Provided material:
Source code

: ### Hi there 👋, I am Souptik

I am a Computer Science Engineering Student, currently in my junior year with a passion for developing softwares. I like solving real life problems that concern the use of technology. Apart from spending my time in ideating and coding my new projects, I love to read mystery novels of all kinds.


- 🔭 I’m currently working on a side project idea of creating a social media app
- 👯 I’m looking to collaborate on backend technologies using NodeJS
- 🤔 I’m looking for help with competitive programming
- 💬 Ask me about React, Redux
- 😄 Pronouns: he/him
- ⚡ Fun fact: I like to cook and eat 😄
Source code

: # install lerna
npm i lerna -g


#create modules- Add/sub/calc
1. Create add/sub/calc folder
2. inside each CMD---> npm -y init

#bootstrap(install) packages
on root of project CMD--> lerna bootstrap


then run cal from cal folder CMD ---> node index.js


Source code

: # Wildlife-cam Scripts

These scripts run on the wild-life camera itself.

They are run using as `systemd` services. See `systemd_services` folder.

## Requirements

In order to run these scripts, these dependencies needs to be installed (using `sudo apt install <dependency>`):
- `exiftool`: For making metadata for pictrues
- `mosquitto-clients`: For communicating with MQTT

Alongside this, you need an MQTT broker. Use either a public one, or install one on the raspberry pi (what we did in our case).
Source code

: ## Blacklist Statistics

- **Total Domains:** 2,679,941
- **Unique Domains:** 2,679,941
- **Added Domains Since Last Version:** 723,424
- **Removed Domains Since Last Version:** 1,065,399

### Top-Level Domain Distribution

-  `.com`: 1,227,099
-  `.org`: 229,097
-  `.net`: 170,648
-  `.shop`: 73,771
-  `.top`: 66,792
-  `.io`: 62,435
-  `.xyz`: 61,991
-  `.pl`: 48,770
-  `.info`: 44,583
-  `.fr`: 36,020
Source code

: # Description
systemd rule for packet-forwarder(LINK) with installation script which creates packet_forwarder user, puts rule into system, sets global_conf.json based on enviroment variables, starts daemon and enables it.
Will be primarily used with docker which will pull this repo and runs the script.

Required action:
Go through the data above and copy each line in which "MQTT" appears.

Solved exercise:
- `mosquitto-clients`: For communicating with MQTT
Alongside this, you need an MQTT broker. Use either a public one, or install one on the raspberry pi (what we did in our case).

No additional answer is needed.